*DATA FOR REVIEW*.
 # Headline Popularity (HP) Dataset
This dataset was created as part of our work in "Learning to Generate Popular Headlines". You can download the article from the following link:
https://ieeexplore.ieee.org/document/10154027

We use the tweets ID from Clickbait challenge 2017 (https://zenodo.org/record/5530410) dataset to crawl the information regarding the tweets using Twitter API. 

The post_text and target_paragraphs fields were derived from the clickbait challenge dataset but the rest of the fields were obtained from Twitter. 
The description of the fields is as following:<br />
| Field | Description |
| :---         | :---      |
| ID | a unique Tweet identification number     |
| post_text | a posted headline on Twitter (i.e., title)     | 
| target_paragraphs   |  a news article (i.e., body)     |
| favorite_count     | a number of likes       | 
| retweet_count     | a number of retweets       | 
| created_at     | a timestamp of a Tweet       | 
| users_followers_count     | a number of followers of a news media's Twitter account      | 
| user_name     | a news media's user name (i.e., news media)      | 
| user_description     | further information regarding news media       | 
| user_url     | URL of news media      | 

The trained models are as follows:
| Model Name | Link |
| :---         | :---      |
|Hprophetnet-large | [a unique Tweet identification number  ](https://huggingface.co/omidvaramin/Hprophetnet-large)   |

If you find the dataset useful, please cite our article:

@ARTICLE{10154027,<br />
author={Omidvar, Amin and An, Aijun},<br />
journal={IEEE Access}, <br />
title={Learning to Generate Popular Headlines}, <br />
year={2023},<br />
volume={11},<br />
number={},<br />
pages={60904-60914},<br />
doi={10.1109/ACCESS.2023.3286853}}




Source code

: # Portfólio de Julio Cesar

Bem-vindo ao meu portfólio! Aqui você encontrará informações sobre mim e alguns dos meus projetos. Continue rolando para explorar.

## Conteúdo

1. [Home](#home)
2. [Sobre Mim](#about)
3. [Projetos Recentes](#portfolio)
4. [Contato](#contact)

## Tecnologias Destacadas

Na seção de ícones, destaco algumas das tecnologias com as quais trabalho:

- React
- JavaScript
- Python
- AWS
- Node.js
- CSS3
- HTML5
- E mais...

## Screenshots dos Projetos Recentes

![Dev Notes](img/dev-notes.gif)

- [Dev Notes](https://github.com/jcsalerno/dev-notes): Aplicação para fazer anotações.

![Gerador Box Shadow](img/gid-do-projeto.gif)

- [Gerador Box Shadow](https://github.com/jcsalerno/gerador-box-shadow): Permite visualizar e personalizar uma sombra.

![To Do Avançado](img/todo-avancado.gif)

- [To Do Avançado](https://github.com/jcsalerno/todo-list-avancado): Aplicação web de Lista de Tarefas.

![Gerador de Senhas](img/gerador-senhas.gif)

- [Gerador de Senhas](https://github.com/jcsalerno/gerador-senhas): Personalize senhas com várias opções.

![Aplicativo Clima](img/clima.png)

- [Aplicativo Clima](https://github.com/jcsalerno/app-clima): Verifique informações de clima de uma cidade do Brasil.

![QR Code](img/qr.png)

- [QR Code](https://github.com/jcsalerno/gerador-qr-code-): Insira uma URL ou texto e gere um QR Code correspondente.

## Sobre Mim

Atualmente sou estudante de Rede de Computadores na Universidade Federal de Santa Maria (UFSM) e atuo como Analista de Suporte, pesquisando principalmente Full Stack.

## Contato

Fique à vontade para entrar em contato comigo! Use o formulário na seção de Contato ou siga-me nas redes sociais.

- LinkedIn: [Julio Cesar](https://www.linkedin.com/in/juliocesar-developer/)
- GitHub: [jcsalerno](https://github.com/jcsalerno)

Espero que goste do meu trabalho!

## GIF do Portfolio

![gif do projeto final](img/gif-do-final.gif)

*REQUIRED ACTION*. Please copy out each line of the material that contains the string "seção".

*EXERCISE RESPONSE*.
Na seção de ícones, destaco algumas das tecnologias com as quais trabalho:
Fique à vontade para entrar em contato comigo! Use o formulário na seção de Contato ou siga-me nas redes sociais.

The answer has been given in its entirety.